**Your task:** Every line of the entries that holds the word "findByText" is to be copied.

Start of Data records

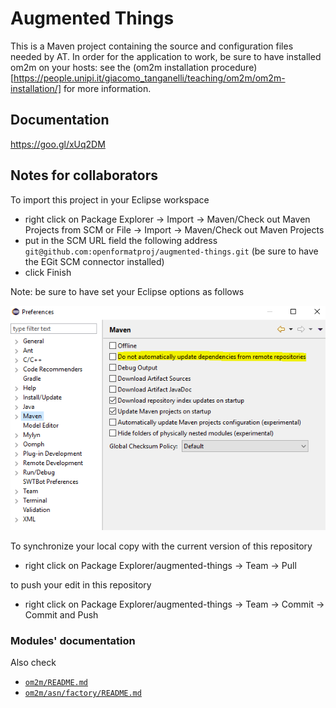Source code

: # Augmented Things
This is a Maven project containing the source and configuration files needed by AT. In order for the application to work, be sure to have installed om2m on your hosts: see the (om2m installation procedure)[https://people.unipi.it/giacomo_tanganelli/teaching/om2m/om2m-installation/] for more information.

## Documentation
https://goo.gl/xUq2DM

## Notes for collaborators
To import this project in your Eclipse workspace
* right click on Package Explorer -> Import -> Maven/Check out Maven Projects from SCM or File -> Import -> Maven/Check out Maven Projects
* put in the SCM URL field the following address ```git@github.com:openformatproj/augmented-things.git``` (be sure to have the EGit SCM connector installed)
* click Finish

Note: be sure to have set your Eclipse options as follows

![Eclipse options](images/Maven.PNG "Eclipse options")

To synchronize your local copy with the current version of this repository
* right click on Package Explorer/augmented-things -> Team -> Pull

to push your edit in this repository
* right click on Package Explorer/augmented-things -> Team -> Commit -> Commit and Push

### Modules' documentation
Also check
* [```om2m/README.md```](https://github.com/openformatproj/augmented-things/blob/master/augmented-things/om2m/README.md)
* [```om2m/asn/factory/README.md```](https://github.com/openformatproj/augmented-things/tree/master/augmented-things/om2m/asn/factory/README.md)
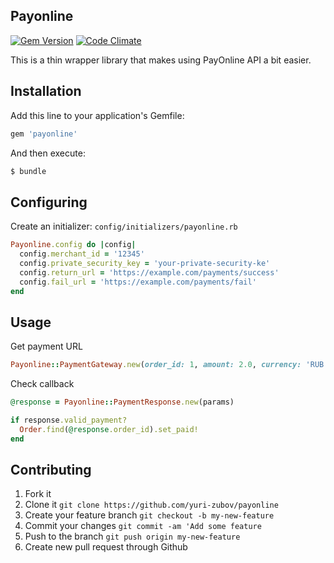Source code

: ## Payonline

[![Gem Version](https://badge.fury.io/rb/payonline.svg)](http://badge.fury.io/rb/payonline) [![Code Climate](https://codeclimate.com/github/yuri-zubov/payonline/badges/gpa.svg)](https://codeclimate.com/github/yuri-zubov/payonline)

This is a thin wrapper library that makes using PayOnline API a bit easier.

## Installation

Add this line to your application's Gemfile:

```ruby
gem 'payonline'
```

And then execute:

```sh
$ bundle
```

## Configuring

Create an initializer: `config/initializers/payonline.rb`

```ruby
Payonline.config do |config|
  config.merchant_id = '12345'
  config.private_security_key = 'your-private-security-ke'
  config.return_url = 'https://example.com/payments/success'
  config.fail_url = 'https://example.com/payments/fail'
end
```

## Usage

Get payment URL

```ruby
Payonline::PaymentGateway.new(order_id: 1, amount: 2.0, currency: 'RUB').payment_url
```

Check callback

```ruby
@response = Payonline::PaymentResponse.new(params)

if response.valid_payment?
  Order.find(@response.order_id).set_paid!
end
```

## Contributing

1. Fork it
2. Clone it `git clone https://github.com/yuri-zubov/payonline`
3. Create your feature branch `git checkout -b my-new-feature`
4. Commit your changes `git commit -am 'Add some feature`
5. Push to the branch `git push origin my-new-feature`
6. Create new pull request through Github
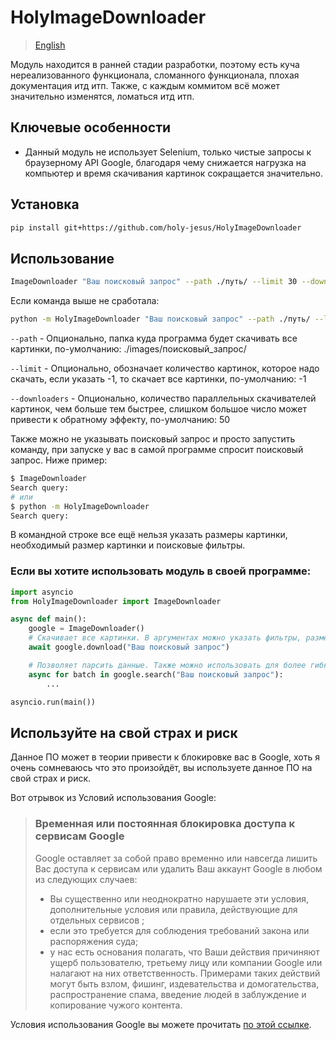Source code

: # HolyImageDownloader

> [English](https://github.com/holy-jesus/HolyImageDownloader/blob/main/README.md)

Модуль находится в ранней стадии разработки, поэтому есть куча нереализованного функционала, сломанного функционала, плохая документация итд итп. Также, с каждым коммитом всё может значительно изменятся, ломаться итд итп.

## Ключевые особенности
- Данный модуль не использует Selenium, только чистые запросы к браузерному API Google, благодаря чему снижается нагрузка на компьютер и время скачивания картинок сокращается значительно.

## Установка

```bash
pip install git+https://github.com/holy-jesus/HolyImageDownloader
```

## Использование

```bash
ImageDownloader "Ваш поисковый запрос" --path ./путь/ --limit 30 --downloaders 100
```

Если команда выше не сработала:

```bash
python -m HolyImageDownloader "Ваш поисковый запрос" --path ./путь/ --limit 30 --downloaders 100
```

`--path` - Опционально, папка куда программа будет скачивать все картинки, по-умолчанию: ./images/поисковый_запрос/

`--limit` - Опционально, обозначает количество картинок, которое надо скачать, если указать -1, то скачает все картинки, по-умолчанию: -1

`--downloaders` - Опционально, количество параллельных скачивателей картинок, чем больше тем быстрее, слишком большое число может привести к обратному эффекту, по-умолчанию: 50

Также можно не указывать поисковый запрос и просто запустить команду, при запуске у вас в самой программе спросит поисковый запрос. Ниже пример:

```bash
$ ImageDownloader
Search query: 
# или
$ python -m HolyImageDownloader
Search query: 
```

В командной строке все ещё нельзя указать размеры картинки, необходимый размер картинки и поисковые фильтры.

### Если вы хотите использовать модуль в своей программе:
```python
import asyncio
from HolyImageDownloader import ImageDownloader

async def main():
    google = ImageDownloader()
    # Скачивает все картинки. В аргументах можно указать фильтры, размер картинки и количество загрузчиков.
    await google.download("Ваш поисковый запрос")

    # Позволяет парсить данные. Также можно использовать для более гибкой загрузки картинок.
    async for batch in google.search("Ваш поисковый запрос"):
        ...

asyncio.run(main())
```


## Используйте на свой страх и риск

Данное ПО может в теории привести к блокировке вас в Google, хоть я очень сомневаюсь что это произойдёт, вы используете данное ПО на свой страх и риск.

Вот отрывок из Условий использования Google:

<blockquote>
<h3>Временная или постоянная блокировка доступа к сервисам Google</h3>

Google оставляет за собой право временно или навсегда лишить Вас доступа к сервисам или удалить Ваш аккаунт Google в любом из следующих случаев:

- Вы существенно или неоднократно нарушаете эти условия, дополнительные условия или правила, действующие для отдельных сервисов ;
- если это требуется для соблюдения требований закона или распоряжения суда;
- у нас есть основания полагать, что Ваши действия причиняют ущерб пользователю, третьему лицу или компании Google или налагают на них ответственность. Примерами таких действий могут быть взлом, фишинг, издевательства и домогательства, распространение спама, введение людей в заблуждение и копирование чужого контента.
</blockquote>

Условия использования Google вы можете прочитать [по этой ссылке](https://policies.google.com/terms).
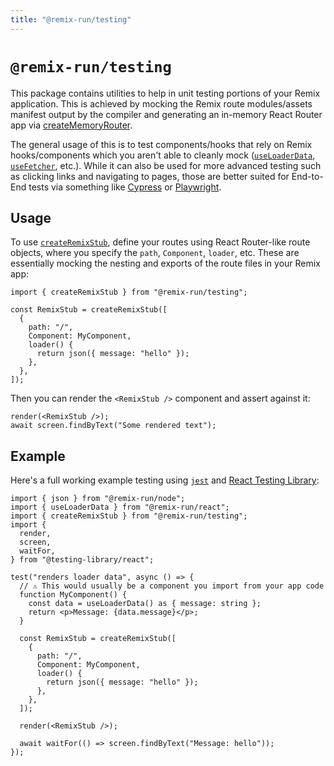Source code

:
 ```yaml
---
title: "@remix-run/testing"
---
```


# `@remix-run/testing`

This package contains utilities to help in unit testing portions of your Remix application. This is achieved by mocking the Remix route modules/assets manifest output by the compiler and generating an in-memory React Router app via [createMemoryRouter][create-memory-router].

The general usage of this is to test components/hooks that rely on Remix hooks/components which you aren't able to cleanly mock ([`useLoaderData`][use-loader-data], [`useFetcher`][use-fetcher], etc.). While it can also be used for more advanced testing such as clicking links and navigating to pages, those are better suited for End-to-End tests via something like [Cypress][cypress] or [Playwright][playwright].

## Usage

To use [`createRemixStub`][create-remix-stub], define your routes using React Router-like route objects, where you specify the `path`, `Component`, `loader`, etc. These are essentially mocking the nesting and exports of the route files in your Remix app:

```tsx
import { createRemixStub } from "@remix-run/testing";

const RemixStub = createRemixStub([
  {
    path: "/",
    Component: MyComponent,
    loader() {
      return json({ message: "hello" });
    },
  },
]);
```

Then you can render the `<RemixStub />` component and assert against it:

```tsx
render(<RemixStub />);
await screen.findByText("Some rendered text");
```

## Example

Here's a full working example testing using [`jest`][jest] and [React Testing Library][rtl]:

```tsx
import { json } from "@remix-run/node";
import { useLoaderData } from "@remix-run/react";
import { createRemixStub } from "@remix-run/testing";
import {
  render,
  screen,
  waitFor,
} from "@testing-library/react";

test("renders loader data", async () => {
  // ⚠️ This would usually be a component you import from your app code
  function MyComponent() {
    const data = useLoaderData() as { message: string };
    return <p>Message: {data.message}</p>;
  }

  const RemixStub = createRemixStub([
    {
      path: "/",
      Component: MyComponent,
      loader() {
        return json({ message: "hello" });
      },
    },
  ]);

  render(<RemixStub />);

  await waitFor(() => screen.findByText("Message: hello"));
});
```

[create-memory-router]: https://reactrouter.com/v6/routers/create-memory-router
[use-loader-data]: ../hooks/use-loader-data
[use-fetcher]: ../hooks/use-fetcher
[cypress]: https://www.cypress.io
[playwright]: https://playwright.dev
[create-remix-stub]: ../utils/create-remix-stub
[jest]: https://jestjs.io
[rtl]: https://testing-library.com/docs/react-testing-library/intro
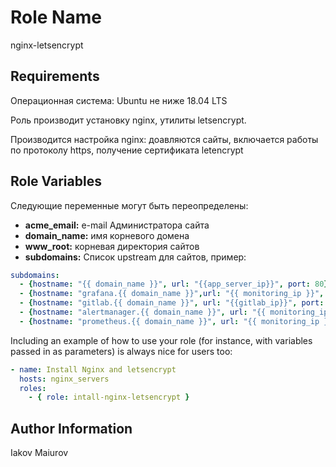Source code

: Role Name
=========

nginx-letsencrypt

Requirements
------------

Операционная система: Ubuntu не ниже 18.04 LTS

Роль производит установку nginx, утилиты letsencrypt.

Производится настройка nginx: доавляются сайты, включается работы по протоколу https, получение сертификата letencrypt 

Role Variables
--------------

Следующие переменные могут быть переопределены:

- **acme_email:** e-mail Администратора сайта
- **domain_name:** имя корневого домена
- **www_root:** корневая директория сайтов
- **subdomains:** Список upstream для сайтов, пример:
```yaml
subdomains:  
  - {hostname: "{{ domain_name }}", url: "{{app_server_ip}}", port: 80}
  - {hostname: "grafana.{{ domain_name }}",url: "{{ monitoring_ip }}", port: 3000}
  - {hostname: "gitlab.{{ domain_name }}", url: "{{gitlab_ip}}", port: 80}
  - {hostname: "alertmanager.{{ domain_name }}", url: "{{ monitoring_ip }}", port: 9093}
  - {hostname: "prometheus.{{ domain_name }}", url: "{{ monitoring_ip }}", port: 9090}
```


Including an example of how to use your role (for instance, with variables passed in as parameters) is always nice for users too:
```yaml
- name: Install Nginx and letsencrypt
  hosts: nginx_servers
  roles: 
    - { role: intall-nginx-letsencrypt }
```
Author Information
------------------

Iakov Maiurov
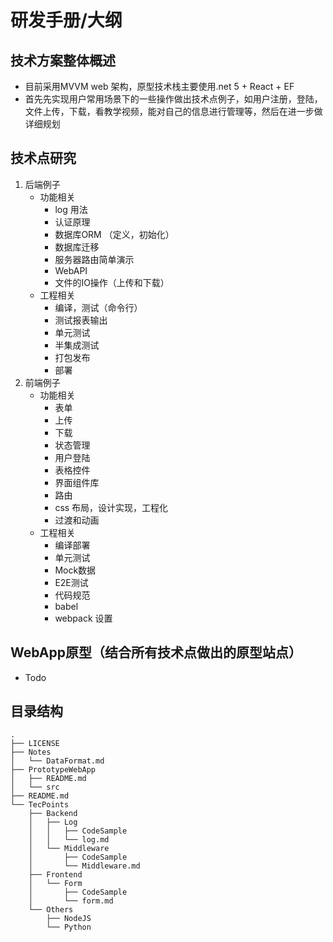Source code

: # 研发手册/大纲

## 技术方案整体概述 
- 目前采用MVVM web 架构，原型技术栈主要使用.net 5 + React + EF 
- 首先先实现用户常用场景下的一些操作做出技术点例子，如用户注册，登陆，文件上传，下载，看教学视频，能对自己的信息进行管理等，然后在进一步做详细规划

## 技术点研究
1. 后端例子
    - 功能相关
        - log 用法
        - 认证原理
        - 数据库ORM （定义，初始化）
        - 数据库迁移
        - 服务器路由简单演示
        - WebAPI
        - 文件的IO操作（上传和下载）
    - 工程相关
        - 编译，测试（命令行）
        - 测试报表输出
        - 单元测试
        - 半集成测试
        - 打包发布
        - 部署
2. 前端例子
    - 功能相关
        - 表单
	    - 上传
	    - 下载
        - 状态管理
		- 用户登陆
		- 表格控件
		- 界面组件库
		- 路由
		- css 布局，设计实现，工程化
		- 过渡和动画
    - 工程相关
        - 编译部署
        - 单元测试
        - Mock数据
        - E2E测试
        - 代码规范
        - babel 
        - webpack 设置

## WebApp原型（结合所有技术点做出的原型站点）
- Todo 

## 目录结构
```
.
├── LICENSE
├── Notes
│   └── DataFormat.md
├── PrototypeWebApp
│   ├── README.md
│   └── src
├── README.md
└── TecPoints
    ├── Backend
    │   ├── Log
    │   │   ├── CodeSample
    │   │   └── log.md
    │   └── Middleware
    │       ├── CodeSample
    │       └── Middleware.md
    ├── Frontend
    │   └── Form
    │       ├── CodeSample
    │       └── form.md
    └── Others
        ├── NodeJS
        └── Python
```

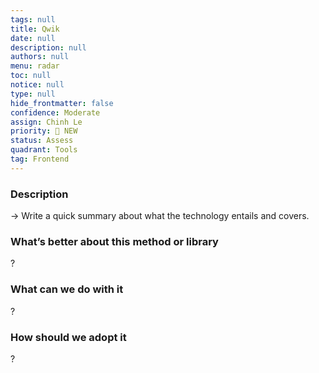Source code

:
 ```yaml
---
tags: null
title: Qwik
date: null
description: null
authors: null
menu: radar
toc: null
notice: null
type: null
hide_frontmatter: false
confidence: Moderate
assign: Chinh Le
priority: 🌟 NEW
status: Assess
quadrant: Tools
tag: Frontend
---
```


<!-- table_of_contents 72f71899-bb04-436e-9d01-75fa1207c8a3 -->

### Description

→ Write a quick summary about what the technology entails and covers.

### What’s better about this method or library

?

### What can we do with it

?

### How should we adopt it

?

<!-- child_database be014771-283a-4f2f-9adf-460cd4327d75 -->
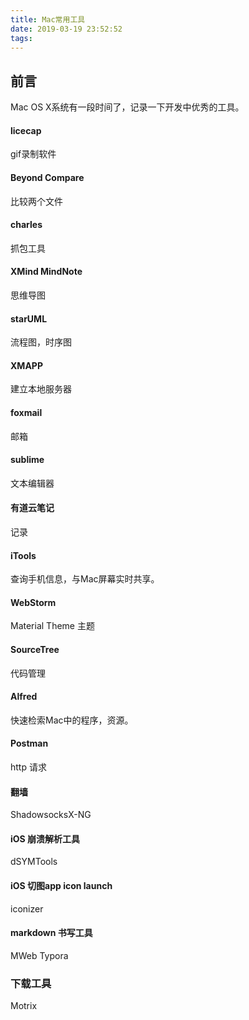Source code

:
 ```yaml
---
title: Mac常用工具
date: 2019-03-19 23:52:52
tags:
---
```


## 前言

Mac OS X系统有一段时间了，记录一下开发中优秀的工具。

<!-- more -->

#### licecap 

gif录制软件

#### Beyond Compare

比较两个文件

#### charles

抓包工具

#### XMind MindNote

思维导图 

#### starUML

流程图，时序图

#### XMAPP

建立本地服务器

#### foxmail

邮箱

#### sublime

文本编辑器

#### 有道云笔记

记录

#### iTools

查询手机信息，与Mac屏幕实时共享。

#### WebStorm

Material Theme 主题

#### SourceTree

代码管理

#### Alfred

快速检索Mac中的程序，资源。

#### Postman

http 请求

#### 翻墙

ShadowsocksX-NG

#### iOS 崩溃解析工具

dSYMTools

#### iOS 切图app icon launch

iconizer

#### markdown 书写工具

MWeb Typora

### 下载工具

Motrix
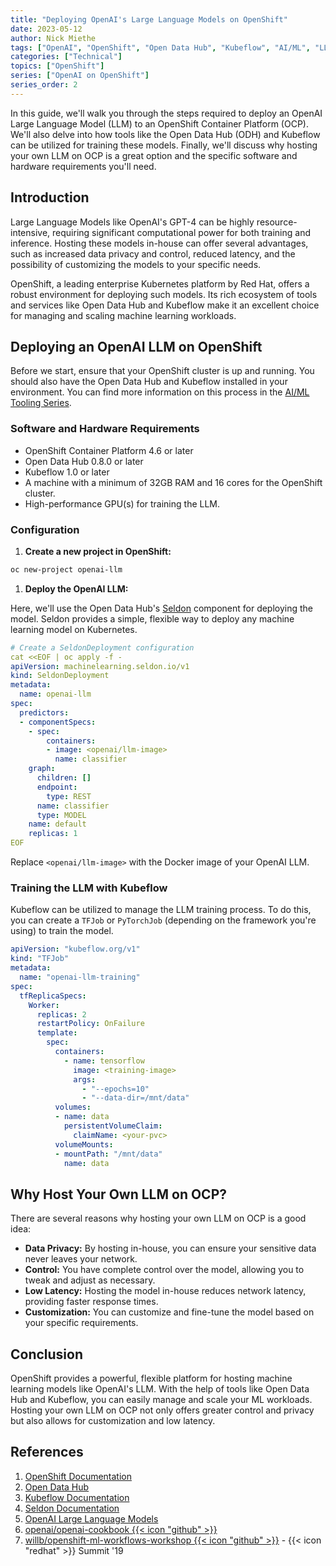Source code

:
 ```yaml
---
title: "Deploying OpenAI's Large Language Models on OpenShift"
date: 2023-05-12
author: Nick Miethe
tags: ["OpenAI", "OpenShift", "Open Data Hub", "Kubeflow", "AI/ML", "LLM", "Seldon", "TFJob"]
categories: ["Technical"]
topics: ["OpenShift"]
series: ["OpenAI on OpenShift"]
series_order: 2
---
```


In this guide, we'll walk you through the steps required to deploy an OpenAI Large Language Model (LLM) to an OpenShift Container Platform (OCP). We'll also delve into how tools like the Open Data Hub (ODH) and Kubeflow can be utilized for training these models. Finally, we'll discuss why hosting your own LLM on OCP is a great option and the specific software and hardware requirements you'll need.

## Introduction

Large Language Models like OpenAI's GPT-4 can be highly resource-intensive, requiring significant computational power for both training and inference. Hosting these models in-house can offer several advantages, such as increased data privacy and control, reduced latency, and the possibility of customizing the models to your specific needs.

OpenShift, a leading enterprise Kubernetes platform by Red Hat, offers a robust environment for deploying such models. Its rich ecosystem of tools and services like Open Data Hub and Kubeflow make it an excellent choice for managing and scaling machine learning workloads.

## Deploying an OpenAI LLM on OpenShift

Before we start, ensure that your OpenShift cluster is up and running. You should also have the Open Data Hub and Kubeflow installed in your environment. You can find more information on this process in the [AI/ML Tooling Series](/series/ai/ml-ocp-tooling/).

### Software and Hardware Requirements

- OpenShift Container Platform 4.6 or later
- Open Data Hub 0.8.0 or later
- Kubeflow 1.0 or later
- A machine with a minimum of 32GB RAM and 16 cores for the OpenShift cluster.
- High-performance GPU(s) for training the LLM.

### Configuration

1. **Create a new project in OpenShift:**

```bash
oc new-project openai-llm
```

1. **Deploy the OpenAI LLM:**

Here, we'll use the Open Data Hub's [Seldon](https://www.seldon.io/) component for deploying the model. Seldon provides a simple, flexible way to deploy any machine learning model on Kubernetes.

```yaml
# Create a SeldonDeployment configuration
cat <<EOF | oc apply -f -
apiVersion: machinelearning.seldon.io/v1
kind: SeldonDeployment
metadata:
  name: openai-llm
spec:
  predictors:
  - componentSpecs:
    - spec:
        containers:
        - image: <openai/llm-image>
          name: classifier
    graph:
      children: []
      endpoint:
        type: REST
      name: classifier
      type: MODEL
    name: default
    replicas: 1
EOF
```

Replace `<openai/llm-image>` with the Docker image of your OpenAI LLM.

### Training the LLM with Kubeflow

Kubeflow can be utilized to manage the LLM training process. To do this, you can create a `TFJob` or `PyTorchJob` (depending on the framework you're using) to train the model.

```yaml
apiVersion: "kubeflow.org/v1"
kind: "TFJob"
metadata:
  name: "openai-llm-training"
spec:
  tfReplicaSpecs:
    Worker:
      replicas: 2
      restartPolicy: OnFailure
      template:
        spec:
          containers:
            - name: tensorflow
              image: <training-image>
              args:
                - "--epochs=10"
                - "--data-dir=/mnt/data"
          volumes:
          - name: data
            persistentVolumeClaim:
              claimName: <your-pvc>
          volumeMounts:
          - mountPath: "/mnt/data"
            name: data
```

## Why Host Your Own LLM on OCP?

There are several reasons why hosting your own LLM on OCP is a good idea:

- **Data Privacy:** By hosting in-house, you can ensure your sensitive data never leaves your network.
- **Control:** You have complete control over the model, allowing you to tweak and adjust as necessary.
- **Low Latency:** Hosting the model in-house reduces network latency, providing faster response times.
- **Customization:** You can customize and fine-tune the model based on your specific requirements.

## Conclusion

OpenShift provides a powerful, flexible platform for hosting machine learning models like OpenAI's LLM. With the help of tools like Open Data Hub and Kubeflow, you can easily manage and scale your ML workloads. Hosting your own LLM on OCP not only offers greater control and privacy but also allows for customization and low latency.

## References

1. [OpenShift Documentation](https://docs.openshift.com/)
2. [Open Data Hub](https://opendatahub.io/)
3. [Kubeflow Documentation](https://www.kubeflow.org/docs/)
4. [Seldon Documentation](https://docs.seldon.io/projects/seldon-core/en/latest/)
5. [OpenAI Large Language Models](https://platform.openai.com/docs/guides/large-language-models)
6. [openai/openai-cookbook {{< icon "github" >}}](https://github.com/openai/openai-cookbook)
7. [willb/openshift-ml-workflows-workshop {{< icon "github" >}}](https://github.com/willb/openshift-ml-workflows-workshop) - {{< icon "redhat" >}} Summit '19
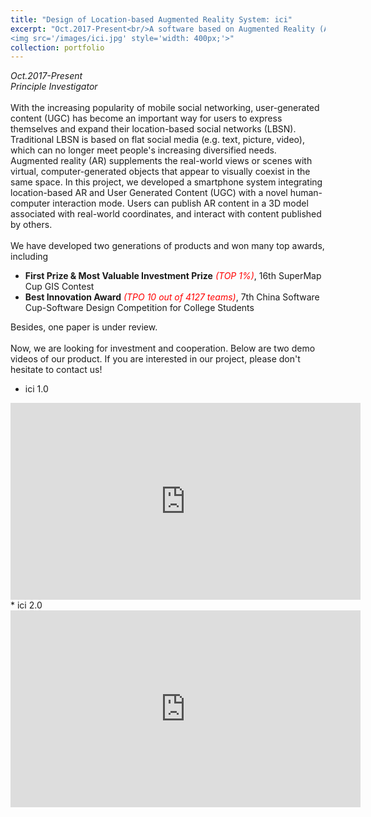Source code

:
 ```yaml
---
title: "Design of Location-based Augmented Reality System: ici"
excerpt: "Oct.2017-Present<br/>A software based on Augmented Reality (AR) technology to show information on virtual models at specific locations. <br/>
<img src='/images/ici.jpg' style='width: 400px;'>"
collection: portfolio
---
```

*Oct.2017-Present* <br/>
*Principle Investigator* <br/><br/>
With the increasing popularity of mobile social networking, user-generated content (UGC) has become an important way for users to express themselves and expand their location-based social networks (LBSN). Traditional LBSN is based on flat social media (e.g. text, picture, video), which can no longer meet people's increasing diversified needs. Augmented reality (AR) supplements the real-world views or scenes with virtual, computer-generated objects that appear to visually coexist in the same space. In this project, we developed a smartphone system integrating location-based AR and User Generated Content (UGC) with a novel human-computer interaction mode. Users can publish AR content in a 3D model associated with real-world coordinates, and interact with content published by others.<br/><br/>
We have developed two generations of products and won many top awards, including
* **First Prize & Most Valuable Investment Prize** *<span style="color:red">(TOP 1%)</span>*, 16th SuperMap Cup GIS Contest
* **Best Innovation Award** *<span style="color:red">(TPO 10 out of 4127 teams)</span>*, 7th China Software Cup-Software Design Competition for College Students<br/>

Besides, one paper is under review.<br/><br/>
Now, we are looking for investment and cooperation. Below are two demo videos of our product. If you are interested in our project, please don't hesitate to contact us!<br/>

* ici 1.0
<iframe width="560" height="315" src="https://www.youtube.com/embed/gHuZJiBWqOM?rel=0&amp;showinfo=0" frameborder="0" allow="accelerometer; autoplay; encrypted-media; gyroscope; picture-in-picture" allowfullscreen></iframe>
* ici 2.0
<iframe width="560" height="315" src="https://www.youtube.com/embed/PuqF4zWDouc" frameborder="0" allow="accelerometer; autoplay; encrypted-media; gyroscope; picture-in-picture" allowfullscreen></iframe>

End of Data records

**Answer:**
await screen.findByText("Some rendered text");
  await waitFor(() => screen.findByText("Message: hello"));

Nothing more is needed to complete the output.